What is their title?

over the years we have had those air tunnels.(until they broke),the use of dummies, had runners, now we use fax machine,telephone and those stocked boxes you use your fingerprint for. The pharmacy have their own runners. What we use now is by far the best.

We fax all medication orders to pharmacy. And then copy the order and put it in the 3ring binder with the MARs.

If a medication is left off of the MAR in the AM we copy the copy and put a Pharmacy communication sticker noting the problem. If its a STAT medication we keep bugging the pharmacy until we get the med. However, we have to walk all the way to the pharmacy to get most medications, unless it was filled before AM delivery time.

I would like to see this system become more efficient, but I don't see that happening soon as we just started a new computer system. :o I would especially would like to see a better system for STAT medications or meds that are needed now for the patient who is vomiting their brains out, etc. You know what I mean!

I think it would be benificial to have a good faxing system where you have one pharmicist placing orders in the computer for a specific floor or area. And also to have those vaccum tube systems (like the ones you see at banks) where a med could be sent to the unit ASAP.

Oh all of the ideas I have... I should write a thesis.

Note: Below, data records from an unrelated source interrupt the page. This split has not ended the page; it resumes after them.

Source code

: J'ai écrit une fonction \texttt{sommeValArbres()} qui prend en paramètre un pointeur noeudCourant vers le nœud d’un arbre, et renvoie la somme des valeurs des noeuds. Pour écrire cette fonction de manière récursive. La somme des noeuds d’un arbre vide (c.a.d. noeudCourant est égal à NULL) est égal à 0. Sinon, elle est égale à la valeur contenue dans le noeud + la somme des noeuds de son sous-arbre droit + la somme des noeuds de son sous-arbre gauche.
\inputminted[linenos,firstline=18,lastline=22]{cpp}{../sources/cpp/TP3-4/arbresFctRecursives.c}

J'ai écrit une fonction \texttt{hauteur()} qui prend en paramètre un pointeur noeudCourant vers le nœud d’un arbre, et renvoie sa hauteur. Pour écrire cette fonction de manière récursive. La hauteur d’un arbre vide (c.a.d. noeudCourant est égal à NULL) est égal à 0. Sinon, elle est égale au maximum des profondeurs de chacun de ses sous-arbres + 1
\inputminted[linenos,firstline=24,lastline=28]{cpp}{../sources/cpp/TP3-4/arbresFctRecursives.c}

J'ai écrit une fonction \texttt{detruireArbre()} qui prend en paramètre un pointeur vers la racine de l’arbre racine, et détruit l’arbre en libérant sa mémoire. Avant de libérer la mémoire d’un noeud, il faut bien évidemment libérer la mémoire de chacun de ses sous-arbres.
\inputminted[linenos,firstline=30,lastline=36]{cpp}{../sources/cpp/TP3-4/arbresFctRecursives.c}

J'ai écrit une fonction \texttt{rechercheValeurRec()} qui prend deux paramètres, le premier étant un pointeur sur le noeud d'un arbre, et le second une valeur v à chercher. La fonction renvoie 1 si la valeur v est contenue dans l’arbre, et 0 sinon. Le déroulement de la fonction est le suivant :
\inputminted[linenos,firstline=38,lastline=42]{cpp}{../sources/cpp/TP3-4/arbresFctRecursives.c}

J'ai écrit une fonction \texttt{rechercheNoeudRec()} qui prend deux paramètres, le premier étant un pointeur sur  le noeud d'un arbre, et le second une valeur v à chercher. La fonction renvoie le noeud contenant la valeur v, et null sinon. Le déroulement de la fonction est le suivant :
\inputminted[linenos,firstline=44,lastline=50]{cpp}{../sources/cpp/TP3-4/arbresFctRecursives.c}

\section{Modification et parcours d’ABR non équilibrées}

LOL!

;)

Specializes in ORTHOPAEDICS-CERTIFIED SINCE 89.

Tube system last time I worked heck if I know now. Orders had a carbonless copy that was tubed down even before the computer orders were entered.

Put the white copy of the new orders in a wall container and the one below holds the nurse's copy. Pharmacy techs come by during the day to check and then we also call to let them know there are new orders. Sometimes I run the orders to pharmacy . . we are a small hospital and pharmacy is a 37 sec walk around the corner. :)

At night the supervisor get the meds from pharmacy for us.

steph

our unit secretary puts in all orders for treatments etc. into the computer after a.m. docs make rounds. those are then double checked by the charge nurse plus the charge inputs medication orders. these are received by the pharmacy via computer printouts. our pyxis is always loaded with your basic pharmacy and if something is ordered that isn't in the pyxis, pharm tech brings it up.

for the most part, everything is okay. sometimes we have a delay if something is changed mid-afternoon but then we just call pharmacy and harrass until the orders get put into the system.

Specializes in med/surg, cardiac/telemetry, hospice.

Every order is faxed to pharmacy whether or not it has a med on it. Med orders are transcribed to the Medex by the nurse. Non-med orders (treatments, Tele, resp, consults, etc) are entered in the computer (MediTech) by the secretary (or nurse, if it's nights.) If it's nights, the nursing supervisor runs to the pharmacy to get the med, otherwise it's entered into Pyxis or sent by pneumatic tube ("Pig") by pharmacy.

We fax the orders to the pharmacy and then the Tech or pharmacist puts them in the pyxis. 24 hours a day.

Specializes in Critical Care.

We have a scanner on every unit that is networked into our pharmacy's computer. We scan all orders. We put a STAT sticker on stat's and call if it's "very stat" Pharmacy tubes us the meds. Seems to work OK most of the time.

Specializes in NICU.

We have a special Pyxis fax/scanner that we use to send the orders down- it usually reaches the Pharmacy within minutes and they send the meds up as soon as they're available through the tube system.